Vernaccia (one of my personal favorites). I discovered this little easy drinker while riding my bike through San Gimignano, a little medieval town in Tuscany, Italy. My first taste of it was in the form of gelato flavored Vernaccia, which I admit was not as good as the wine itself. I buy about a case every Summer; most wine shops carry at least one bottle (which usually has dust on it and can be found behind quicker selling wines).
Soave (Highly recommended by myself and @YasharWineMongr). This is a wine that Yashar and I have agreed upon as one of the easiest to drink Winter white wines (next to Champagne). For me, it is a year-round sipper that drinks amazingly well with food. Soave is a dry white wine from the Veneto region in northeast Italy, principally around the city of Verona.
Vinho Verde (@AtlantaWineGuy): This wine is great for St. Patricks day, and just about any sunny Summer day! It’s a drink now kind of wine that has a green tint to it. Many of my friends think it’s only suitable for white Sangria, but I disagree. I have consumed plenty of $7 bottles of this affordable green wine.
Merwah & Obaideh (@RickBakas and @TexasWineGuy). Man oh man, I had to look this one up. These are Lebonese grape varietals that make up wines such as Chateu Musar’s popular white blend. Obaideh has been rumored to be the ancestor of the Chardonnay grape, and has a Semillon-like appeal.
Catarratto (@DivinaCucina) is a white Italian wine grape planted primarily in Sicily where it is the second most widely planted grape after Sangiovese. Overproduction in recent years has led to this grape being a substantial contributor to the European wine lake problem. Catarratto can make full bodied wines with lemon notes… Learn More
Siegerrebe (@WineBeerWA) is a white wine grape that is grown primarily in Germany with some plantings in England, Washington State, and British Columbia’s North Okanagan… Learn More
And that is just a few! Please add your favorite ‘outside of the box’ white wines in the comment section below… I’m always looking for new treats!
~Some descriptions in this post were sourced from Wikipedia, with links to learn more.
Don’t: pour your unconsumed taste of wine in the water pitcher, use the spit/dump bucket.
Don’t: ask for each pour to be put in a separate glass. They are pouring you wines in an order for a reason, it won’t make a difference. Rinsing the glass with water in between each pour is silly, don’t do that either.
Don’t: take sips of your cold Starbucks during your wine tasting.
Don’t: wear perfume, it impedes on other tasters olfactory experience, most of what we taste is directly related to what we are smelling. Don’t wear deodorant either, this will add to the ‘funky’ smell of everyone’s wine, giving it a more Old World appeal.
Don’t: have long drawn out conversations with the tasting administrator and guests standing around about how much you LOVE the winery next door and visit them each year etc.

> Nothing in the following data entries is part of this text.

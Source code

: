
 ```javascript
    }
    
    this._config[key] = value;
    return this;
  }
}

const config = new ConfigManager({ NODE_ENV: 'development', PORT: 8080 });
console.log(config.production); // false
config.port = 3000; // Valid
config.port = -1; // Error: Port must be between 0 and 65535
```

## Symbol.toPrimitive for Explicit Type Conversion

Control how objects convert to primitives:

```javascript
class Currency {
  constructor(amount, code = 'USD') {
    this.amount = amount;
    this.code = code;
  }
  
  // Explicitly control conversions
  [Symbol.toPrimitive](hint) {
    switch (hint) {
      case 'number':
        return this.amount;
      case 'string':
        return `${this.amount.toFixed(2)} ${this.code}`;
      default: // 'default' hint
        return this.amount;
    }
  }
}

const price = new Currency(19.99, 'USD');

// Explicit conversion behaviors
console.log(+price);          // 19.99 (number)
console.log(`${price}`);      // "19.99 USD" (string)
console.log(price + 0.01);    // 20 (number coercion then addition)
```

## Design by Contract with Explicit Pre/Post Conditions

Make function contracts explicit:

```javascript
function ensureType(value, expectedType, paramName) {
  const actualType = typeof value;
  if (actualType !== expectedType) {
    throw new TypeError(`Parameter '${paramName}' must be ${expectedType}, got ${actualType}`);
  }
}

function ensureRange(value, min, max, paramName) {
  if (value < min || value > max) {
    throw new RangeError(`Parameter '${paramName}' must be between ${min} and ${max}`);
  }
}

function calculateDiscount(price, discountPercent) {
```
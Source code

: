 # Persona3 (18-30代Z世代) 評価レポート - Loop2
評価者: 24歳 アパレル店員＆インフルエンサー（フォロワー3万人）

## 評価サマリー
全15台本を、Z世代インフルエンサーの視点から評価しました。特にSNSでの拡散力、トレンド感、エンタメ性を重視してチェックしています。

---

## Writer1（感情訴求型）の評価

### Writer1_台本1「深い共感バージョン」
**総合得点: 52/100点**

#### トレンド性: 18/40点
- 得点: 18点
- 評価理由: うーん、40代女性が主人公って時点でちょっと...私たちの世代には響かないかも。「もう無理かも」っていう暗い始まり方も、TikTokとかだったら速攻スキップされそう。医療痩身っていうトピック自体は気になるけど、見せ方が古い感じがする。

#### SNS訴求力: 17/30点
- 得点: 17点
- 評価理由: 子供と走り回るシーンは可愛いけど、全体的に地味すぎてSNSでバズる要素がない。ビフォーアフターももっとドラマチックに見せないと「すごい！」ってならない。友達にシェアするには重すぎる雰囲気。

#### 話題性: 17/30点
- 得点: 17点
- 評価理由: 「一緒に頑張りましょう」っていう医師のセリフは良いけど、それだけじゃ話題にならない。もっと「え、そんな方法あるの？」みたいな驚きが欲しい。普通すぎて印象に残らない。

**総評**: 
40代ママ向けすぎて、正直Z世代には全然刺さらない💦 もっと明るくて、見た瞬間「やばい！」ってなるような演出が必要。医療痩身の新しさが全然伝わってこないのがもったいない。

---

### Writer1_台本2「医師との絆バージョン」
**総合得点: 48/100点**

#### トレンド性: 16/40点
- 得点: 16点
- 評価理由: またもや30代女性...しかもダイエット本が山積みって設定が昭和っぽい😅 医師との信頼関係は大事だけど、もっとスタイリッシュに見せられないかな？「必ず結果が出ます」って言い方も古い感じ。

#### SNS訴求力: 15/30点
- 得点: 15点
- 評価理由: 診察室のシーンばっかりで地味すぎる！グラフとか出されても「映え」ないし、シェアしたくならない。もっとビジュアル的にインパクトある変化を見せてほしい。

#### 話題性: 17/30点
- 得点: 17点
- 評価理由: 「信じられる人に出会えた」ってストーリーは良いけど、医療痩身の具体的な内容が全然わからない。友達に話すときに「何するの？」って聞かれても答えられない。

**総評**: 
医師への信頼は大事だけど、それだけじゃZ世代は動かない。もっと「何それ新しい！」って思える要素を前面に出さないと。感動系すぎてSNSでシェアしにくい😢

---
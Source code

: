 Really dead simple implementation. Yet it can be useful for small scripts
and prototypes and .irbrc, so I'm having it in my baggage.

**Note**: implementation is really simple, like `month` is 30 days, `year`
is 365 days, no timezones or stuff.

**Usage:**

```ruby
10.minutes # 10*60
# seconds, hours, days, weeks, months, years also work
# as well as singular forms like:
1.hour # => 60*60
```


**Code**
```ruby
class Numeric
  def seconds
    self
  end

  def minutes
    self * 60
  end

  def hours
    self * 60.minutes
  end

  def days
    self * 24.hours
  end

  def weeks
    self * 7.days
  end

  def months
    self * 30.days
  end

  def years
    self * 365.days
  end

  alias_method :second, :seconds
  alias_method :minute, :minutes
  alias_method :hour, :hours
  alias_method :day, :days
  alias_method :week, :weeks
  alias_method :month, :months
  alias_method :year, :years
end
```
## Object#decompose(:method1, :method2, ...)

Don’t: use the cheese and crackers set out as a substitute for your lunch, especially after you have loudly proclaimed that you are only at that free tasting to taste, not buy.
Do: (if you like to be handled rough) get drunk and hit on the woman pouring your wine- she’s the wine maker’s wife and knows how to deal with brash, impulsive, messy, loud drunk men. Also, make sure to call her “waitress”.
Do: if the wine maker is around, try to come up with original questions that they don’t hear all day. Instead of “so which one is YOUR favorite wine”, ask how they feel about Obama’s new Health Care Reform and what they’re favorite flavor of muffin is.
Do: swirl obnoxiously while stick your pinkie up when you sip, put each glass of wine up to a white piece of paper, and blather on about the legs of the wine, how it needs to open up, and how you spend more money on wine than groceries; this will ensure the tasting room administrators and other guests respect for you.
Do: ask to “revisit” everything you already tasted so you can make an informed choice about which to purchase, start with the sweet Riesling and move to the Cabernet.
Do: ask if they will waive the tasting fee if you buy, if there is a case discount, if there in an extra one for wine club members, and if you can have the ‘industry discount’ on top of all of that. The wine maker is working full-time at a gas station because he or she likes to make wine, not because he wants to sell it for a living.
Do: buy the wine your wife wants… trust me, it’s best for all involved.